One such man went on, not only to be recognised as a huge figure of industry, but is even known as the Father of the South Yorkshire Iron Trade. Sir John brown was born exactly 200 years ago in Sheffield, and after finishing school at 14, was apprenticed to a cutlery firm, which not only gave him the expertise but the desire to do something more with his career. At the fairly tender age of 28, having used a £500 loan to take over his apprenticeship’s firm, he branched out further and created John Brown & Company, which was commercially very successful from the outset, with highly prized inventions such as railway buffer springs. Under John Brown’s leadership, the three-acre site grew to over 30 acres in just three years.

The biggest achievement that would cement Brown’s place in history was armour-plating for warships. The British Government were particularly worried about one French ship, La Gloire, which used hammered plate armour about four inches thick. Having only inspected the ship from a distance, Brown realised that it would be possible to use rolled steel as armour instead. Without having to expend the effort of keeping the steel to a thickness where it could be hammered, it allowed the steel to be thicker and offer more protection to the timber vessels.

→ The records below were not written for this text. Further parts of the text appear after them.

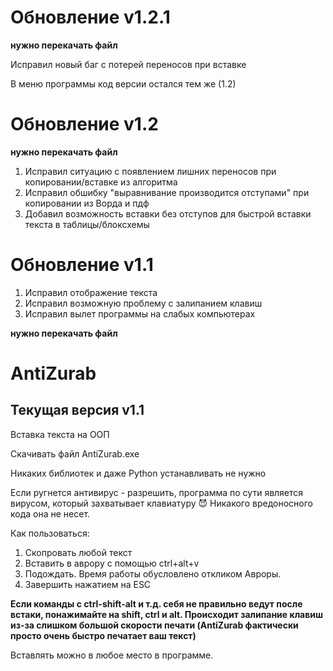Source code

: # Обновление v1.2.1

**нужно перекачать файл**

Исправил новый баг с потерей переносов при вставке

В меню программы код версии остался тем же (1.2)

# Обновление v1.2

**нужно перекачать файл**

1. Исправил ситуацию с появлением лишних переносов при копировании/вставке из алгоритма
2. Исправил обшибку "выравнивание производится отступами" при копировании из Ворда и пдф
3. Добавил возможность вставки без отступов для быстрой вставки текста в таблицы/блоксхемы

# Обновление v1.1

1. Исправил отображение текста
2. Исправил возможную проблему с залипанием клавиш
3. Исправил вылет программы на слабых компьютерах

**нужно перекачать файл**


# AntiZurab

## Текущая версия v1.1

Вставка текста на ООП

Скачивать файл AntiZurab.exe

Никаких библиотек и даже Python устанавливать не нужно

Если ругнется антивирус - разрешить, программа по сути является вирусом, который захватывает клавиатуру 😈
Никакого вредоносного кода она не несет.

Как пользоваться:
1. Скопровать любой текст
2. Вставить в аврору с помощью ctrl+alt+v
3. Подождать. Время работы обусловлено откликом Авроры.
4. Завершить нажатием на ESC
    
**Если команды с ctrl-shift-alt и т.д. себя не правильно ведут после встаки, понажимайте на shift, ctrl и alt. Происходит залипание клавиш из-за слишком большой скорости печати (AntiZurab фактически просто очень быстро печатает ваш текст)**

Вставлять можно в любое место в программе.

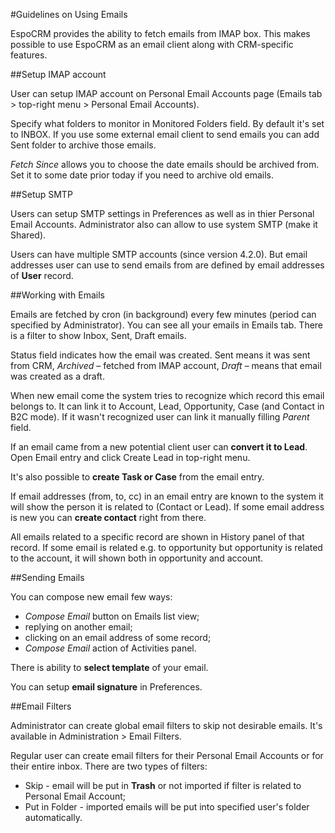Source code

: #Guidelines on Using Emails

EspoCRM provides the ability to fetch emails from IMAP box. This makes possible to use EspoCRM as an email client along with CRM-specific features.

##Setup IMAP account

User can setup IMAP account on Personal Email Accounts page (Emails tab > top-right menu > Personal Email Accounts).

Specify what folders to monitor in Monitored Folders field. By default it's set to INBOX. If you use some external email client to send emails you can add Sent folder to archive those emails.

*Fetch Since* allows you to choose the date emails should be archived from. Set it to some date prior today if you need to archive old emails.

##Setup SMTP

Users can setup SMTP settings in Preferences as well as in thier Personal Email Accounts. Administrator also can allow to use system SMTP (make it Shared).

Users can have multiple SMTP accounts (since version 4.2.0). But email addresses user can use to send emails from are defined by email addresses of **User** record.

##Working with Emails

Emails are fetched by cron (in background) every few minutes (period can specified by Administrator).
You can see all your emails in Emails tab. There is a filter to show Inbox, Sent, Draft emails.

Status field indicates how the email was created. Sent means it was sent from CRM, *Archived* – fetched from IMAP account, *Draft* – means that email was created as a draft.

When new email come the system tries to recognize which record this email belongs to. It can link it to Account, Lead, Opportunity, Case (and Contact in B2C mode). If it wasn't recognized user can link it manually filling *Parent* field.

If an email came from a new potential client user can **convert it to Lead**. Open Email entry and click Create Lead in top-right menu.

It's also possible to **create Task or Case** from the email entry.

If email addresses (from, to, cc) in an email entry are known to the system it will show the person it is related to (Contact or Lead). If some email address is new you can **create contact** right from there.

All emails related to a specific record are shown in History panel of that record. If some email is related e.g. to opportunity but opportunity is related to the account, it will shown both in opportunity and account.

##Sending Emails

You can compose new email few ways:
* *Compose Email* button on Emails list view;
* replying on another email;
* clicking on an email address of some record;
* *Compose Email* action of Activities panel.

There is ability to **select template** of your email.

You can setup **email signature** in Preferences.

##Email Filters

Administrator can create global email filters to skip not desirable emails. It's available in Administration > Email Filters.

Regular user can create email filters for their Personal Email Accounts or for their entire inbox. There are two types of filters:
* Skip - email will be put in **Trash** or not imported if filter is related to Personal Email Account;
* Put in Folder - imported emails will be put into specified user's folder automatically.
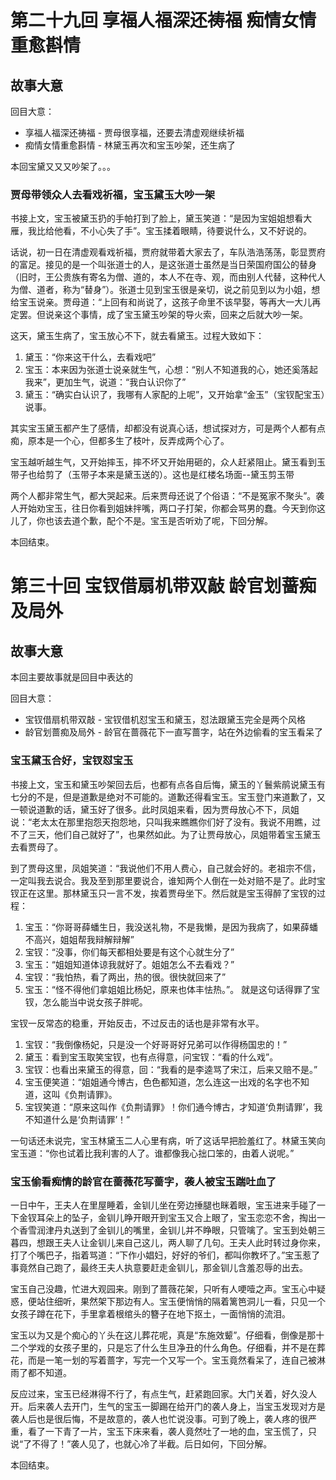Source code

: # 第二十九回 享福人福深还祷福 痴情女情重愈斟情

## 故事大意

回目大意：

* 享福人福深还祷福 - 贾母很享福，还要去清虚观继续祈福
* 痴情女情重愈斟情 - 林黛玉再次和宝玉吵架，还生病了

本回宝黛又又又吵架了。。。

### 贾母带领众人去看戏祈福，宝玉黛玉大吵一架

书接上文，宝玉被黛玉扔的手帕打到了脸上，黛玉笑道：“是因为宝姐姐想看大雁，我比给他看，不小心失了手”。宝玉揉着眼睛，待要说什么，又不好说的。

话说，初一日在清虚观看戏祈福，贾府就带着大家去了，车队浩浩荡荡，彰显贾府的富足。接见的是一个叫张道士的人，是这张道士虽然是当日荣国府国公的替身（旧时，王公贵族有寄名为僧、道的，本人不在寺、观，而由别人代替，这种代人为僧、道者，称为“替身”）。张道士见到宝玉很是亲切，说之前见到以为小姐，想给宝玉说亲。贾母道：“上回有和尚说了，这孩子命里不该早娶，等再大一大儿再定罢。但说亲这个事情，成了宝玉黛玉吵架的导火索，回来之后就大吵一架。

这天，黛玉生病了，宝玉放心不下，就去看黛玉。过程大致如下：

1. 黛玉：“你来这干什么，去看戏吧”
2. 宝玉：本来因为张道士说亲就生气，心想：“别人不知道我的心，她还奚落起我来”，更加生气，说道：“我白认识你了”
3. 黛玉：“确实白认识了，我哪有人家配的上呢”，又开始拿“金玉”（宝钗配宝玉）说事。

其实宝玉黛玉都产生了感情，却都没有说真心话，想试探对方，可是两个人都有点痴，原本是一个心，但都多生了枝叶，反弄成两个心了。

宝玉越听越生气，又开始摔玉，摔不坏又开始用砸的，众人赶紧阻止。黛玉看到玉带子也给剪了（玉带子本来是黛玉送的）。这也是红楼名场面--黛玉剪玉带

两个人都非常生气，都大哭起来。后来贾母还说了个俗语：“不是冤家不聚头”。袭人开始劝宝玉，往日你看到姐妹拌嘴，两口子打架，你都会骂男的蠢。今天到你这儿了，你也该去道个歉，配个不是。宝玉是否听劝了呢，下回分解。

本回结束。


# 第三十回 宝钗借扇机带双敲 龄官划蔷痴及局外

## 故事大意

本回主要故事就是回目中表达的

回目大意：

* 宝钗借扇机带双敲 - 宝钗借机怼宝玉和黛玉，怼法跟黛玉完全是两个风格
* 龄官划蔷痴及局外 - 龄官在蔷薇花下一直写蔷字，站在外边偷看的宝玉看呆了

### 宝玉黛玉合好，宝钗怼宝玉

书接上文，宝玉和黛玉吵架回去后，也都有点各自后悔，黛玉的丫鬟紫鹃说黛玉有七分的不是，但是道歉是绝对不可能的。道歉还得看宝玉。宝玉登门来道歉了，又一顿说道歉的话，黛玉好了很多。此时凤姐来看，因为贾母放心不下，凤姐说：“老太太在那里抱怨天抱怨地，只叫我来瞧瞧你们好了没有。我说不用瞧，过不了三天，他们自己就好了”，也果然如此。为了让贾母放心，凤姐带着宝玉黛玉去看贾母了。

到了贾母这里，凤姐笑道：“我说他们不用人费心，自己就会好的。老祖宗不信，一定叫我去说合。我及至到那里要说合，谁知两个人倒在一处对赔不是了。此时宝钗正在这里。那林黛玉只一言不发，挨着贾母坐下。然后就是宝玉得醉了宝钗的过程：

1. 宝玉：“你哥哥薛蟠生日，我没送礼物，不是我懒，是因为我病了，如果薛蟠不高兴，姐姐帮我辩解辩解”
2. 宝钗：“没事，你们每天都相处要是有这个心就生分了”
1. 宝玉：“姐姐知道体谅我就好了。姐姐怎么不去看戏？”
2. 宝钗：“我怕热，看了两出，热的很。很快就回来了”
1. 宝玉：“怪不得他们拿姐姐比杨妃，原来也体丰怯热。”。 就是这句话得罪了宝钗，怎么能当中说女孩子胖呢。

宝钗一反常态的稳重，开始反击，不过反击的话也是非常有水平。
1. 宝钗：“我倒像杨妃，只是没一个好哥哥好兄弟可以作得杨国忠的！”
2. 黛玉：看到宝玉取笑宝钗，也有点得意，问宝钗：“看的什么戏”。
3. 宝钗：也看出来黛玉的得意，回：“我看的是李逵骂了宋江，后来又赔不是。”
4. 宝玉便笑道：“姐姐通今博古，色色都知道，怎么连这一出戏的名字也不知道，这叫《负荆请罪》。
5. 宝钗笑道：“原来这叫作《负荆请罪》！你们通今博古，才知道‘负荆请罪’，我不知道什么是‘负荆请罪’！”

一句话还未说完，宝玉林黛玉二人心里有病，听了这话早把脸羞红了。林黛玉笑向宝玉道：“你也试着比我利害的人了。谁都像我心拙口笨的，由着人说呢。”


### 宝玉偷看痴情的龄官在蔷薇花写蔷字，袭人被宝玉踹吐血了

一日中午，王夫人在里屋睡着，金钏儿坐在旁边捶腿也眯着眼，宝玉进来手碰了一下金钗耳朵上的坠子，金钏儿睁开眼开到宝玉又合上眼了，宝玉恋恋不舍，掏出一个香雪润津丹丸送到了金钏儿的嘴里，金钏儿并不睁眼，只管噙了。宝玉到处朝三暮四，想跟王夫人让金钏儿来自己这儿，两人聊了几句。王夫人此时转过身你来，打了个嘴巴子，指着骂道：“下作小娼妇，好好的爷们，都叫你教坏了。”宝玉惹了事竟然自己跑了，最终王夫人执意要赶走金钏儿，那金钏儿含羞忍辱的出去。

宝玉自己没趣，忙进大观园来。刚到了蔷薇花架，只听有人哽噎之声。宝玉心中疑惑，便站住细听，果然架下那边有人。宝玉便悄悄的隔着篱笆洞儿一看，只见一个女孩子蹲在花下，手里拿着根绾头的簪子在地下抠土，一面悄悄的流泪。

宝玉以为又是个痴心的丫头在这儿葬花呢，真是“东施效颦”。仔细看，倒像是那十二个学戏的女孩子里的，只是忘了什么生旦净丑的什么角色。仔细看，并不是在葬花，而是一笔一划的写着蔷字，写完一个又写一个。宝玉竟然看呆了，连自己被淋雨了都不知道。

反应过来，宝玉已经淋得不行了，有点生气，赶紧跑回家。大门关着，好久没人开。后来袭人去开门，生气的宝玉一脚踢在给开门的袭人身上，当宝玉发现对方是袭人后也是很后悔，不是故意的，袭人也忙说没事。可到了晚上，袭人疼的很严重，看了一下青了一片，宝玉下床来看，袭人竟然吐了一地的血，宝玉慌了，只说“了不得了！”袭人见了，也就心冷了半截。后日如何，下回分解。

本回结束。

After meetings with Sheffield’s mayor and a Lord of the Admiralty, Brown proved that the rolled steel sheeting could be made up to a foot thick and around twenty feet long.

There are few people who appear to have been so connected with the development of steel and industry at so many different levels

Sir John Brown, 1862
Sir John Brown, 1862

By the time Mr Brown turned 40, his massive site employed a skilled workforce of over 4,000, creating everything from armour plating to his famous railway hardware, as well as supplying iron to several other firms involved in steel fabrication. He also helped to develop the Bessemer process that further brought the manufacture of steel railway track to Sheffield.

Brown’s contributions permeated everything from local industry to national infrastructure to internationally recognised scientific development. He served as mayor of Sheffield for a couple of years in the 1860’s, following which he was made Master Cutler and then Knighted in 1867.

There are few people who appear to have been so connected with the development of steel and industry at so many different levels at this time; in so many different ways, Yorkshire and Britain as a whole has to say ‘Thank you’ to Sir John Brown for being so influential and using his talents to not only create a successful business, but support industry in such a big way. Today marks what would’ve been Sir John’s 200th birthday, and we’re proud to continue in his tradition and support the science and industries he helped to create.